The global warming issue may turn out to be legitimate, or one of a series of scientific missteps and exaggerations we've experienced.  But in a well-reported piece in today's New York Times, Elisabeth Rosenthal reports that hokum and sleight-of-hand are not foreign to the handling of the subject, even for sovereign nations:

OSLO — Last year, as United Nations scientists were warning of the perils of man-made climate change, this small country of fjords and factories reacted with an extraordinary pledge: by 2050 Norway would be “carbon neutral,” generating no net greenhouse gases into the air.

Norway’s bold promise raised the bar for other nations, which were mostly still struggling to figure out how to reduce emissions, by even a fraction.
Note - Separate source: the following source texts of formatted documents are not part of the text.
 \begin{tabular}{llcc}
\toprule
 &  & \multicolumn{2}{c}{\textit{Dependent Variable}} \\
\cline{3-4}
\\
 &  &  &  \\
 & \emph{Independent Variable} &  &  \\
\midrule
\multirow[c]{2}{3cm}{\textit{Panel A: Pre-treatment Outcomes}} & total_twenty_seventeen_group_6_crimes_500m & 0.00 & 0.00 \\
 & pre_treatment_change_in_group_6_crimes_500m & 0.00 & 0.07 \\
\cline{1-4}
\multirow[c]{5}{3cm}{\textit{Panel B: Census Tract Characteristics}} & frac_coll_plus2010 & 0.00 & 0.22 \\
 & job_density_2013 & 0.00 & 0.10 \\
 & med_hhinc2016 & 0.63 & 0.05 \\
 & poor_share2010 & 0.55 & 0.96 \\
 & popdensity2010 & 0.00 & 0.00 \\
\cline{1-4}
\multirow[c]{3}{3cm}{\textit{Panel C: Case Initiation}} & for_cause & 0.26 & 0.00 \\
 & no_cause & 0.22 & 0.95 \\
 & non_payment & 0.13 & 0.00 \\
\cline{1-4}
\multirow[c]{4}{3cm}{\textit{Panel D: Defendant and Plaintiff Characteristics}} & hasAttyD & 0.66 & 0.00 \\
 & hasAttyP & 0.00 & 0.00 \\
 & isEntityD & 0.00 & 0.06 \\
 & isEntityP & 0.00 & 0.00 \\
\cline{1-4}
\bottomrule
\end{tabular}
Then, in January, the Norwegian government went a step further: Norway would be carbon neutral by 2030, it said.

But as the details of the plan have emerged, environmental groups and politicians — who applaud Norway’s impulse — say the feat relies too heavily on sleight-of-hand accounting and huge donations to environmental projects abroad, rather than meaningful emissions reductions.

That criticism has not only set off anguished soul-searching here, but may also come as a cold slap to the many countries, companies, cities and universities that have lined up to replicate Norway’s example of becoming carbon neutral — with an environmental balance sheet showing that they absorb as much carbon dioxide as they emit.

Calling Al Gore, calling Al Gore.  Were you aware of this inconvenient truth?

Read the whole piece.  Very enlightening.  The righteous-sounding aren't always righteous. 

And, righteous or not, I'll be back later.